--- START ---

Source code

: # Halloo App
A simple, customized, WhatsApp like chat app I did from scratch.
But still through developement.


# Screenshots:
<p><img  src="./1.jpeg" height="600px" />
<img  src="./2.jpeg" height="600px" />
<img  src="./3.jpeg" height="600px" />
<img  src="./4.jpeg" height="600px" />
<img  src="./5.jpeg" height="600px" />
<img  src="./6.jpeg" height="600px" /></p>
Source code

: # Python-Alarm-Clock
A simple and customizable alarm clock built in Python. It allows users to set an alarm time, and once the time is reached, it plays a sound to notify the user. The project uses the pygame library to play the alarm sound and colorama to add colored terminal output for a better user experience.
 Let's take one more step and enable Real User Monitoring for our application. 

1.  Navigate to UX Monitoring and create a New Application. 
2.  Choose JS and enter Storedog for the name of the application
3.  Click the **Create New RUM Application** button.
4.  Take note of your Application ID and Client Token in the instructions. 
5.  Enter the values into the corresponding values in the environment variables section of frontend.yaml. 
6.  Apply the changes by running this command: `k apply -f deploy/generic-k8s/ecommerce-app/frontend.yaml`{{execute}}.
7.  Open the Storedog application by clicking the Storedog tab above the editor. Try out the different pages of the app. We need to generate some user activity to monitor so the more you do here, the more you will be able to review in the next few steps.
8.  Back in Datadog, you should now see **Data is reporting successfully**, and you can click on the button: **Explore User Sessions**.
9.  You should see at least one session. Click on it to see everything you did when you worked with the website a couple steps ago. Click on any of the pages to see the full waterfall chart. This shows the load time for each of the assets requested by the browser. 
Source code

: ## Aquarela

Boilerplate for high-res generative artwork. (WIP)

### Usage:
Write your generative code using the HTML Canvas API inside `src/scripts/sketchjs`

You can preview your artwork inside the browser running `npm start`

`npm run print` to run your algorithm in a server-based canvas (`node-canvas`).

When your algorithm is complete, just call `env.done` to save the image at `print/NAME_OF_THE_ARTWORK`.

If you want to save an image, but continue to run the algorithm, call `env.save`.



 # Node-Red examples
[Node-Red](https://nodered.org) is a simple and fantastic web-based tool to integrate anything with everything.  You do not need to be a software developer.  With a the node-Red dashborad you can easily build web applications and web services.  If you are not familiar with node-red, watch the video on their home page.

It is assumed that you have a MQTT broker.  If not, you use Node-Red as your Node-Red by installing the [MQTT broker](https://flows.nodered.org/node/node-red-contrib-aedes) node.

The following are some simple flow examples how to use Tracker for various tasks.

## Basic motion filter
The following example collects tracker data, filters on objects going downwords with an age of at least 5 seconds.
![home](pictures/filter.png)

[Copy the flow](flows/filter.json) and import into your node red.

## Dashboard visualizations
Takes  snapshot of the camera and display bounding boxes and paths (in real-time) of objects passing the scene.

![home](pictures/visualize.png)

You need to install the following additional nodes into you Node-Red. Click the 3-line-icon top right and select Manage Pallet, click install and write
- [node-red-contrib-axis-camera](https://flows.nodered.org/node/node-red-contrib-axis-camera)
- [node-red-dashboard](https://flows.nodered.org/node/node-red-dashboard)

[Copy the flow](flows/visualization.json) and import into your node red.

--- END ---
--- START ---

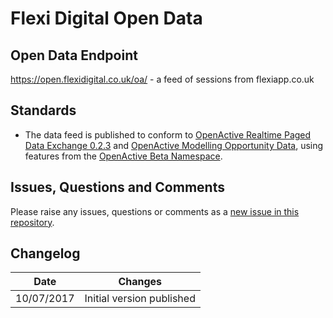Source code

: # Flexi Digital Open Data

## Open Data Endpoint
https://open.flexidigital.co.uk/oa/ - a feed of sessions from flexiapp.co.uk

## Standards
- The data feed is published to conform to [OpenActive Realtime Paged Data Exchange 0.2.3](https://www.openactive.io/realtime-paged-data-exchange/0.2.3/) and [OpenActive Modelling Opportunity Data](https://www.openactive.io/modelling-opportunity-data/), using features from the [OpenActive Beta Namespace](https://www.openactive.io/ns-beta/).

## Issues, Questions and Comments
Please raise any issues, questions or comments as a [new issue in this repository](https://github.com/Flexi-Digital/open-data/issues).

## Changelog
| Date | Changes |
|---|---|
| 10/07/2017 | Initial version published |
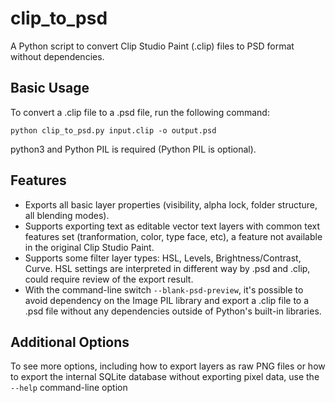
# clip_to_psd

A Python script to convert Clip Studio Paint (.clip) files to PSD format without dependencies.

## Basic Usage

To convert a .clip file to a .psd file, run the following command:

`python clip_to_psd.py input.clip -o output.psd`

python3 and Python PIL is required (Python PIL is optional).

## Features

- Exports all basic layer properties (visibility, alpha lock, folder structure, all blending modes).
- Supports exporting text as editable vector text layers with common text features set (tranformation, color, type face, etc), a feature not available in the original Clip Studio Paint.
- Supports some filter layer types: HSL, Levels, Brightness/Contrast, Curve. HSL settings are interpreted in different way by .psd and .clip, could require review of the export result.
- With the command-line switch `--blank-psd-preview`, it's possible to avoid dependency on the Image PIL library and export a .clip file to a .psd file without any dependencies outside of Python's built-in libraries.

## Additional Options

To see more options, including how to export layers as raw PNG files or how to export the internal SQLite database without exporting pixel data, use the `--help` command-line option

--- END ---

* TASK STATEMENT: Copy out each line of the data above, exactly, if it lies between the line holding "in the instructions." and the line holding "## Dashboard visualizations", inclusive; copy no other line.

* TASK ANSWER:
4.  Take note of your Application ID and Client Token in the instructions. 
5.  Enter the values into the corresponding values in the environment variables section of frontend.yaml. 
6.  Apply the changes by running this command: `k apply -f deploy/generic-k8s/ecommerce-app/frontend.yaml`{{execute}}.
7.  Open the Storedog application by clicking the Storedog tab above the editor. Try out the different pages of the app. We need to generate some user activity to monitor so the more you do here, the more you will be able to review in the next few steps.
8.  Back in Datadog, you should now see **Data is reporting successfully**, and you can click on the button: **Explore User Sessions**.
9.  You should see at least one session. Click on it to see everything you did when you worked with the website a couple steps ago. Click on any of the pages to see the full waterfall chart. This shows the load time for each of the assets requested by the browser. 
Source code

: ## Aquarela

Boilerplate for high-res generative artwork. (WIP)

### Usage:
Write your generative code using the HTML Canvas API inside `src/scripts/sketchjs`

You can preview your artwork inside the browser running `npm start`

`npm run print` to run your algorithm in a server-based canvas (`node-canvas`).

When your algorithm is complete, just call `env.done` to save the image at `print/NAME_OF_THE_ARTWORK`.

If you want to save an image, but continue to run the algorithm, call `env.save`.



 # Node-Red examples
[Node-Red](https://nodered.org) is a simple and fantastic web-based tool to integrate anything with everything.  You do not need to be a software developer.  With a the node-Red dashborad you can easily build web applications and web services.  If you are not familiar with node-red, watch the video on their home page.

It is assumed that you have a MQTT broker.  If not, you use Node-Red as your Node-Red by installing the [MQTT broker](https://flows.nodered.org/node/node-red-contrib-aedes) node.

The following are some simple flow examples how to use Tracker for various tasks.

## Basic motion filter
The following example collects tracker data, filters on objects going downwords with an age of at least 5 seconds.
![home](pictures/filter.png)

[Copy the flow](flows/filter.json) and import into your node red.

## Dashboard visualizations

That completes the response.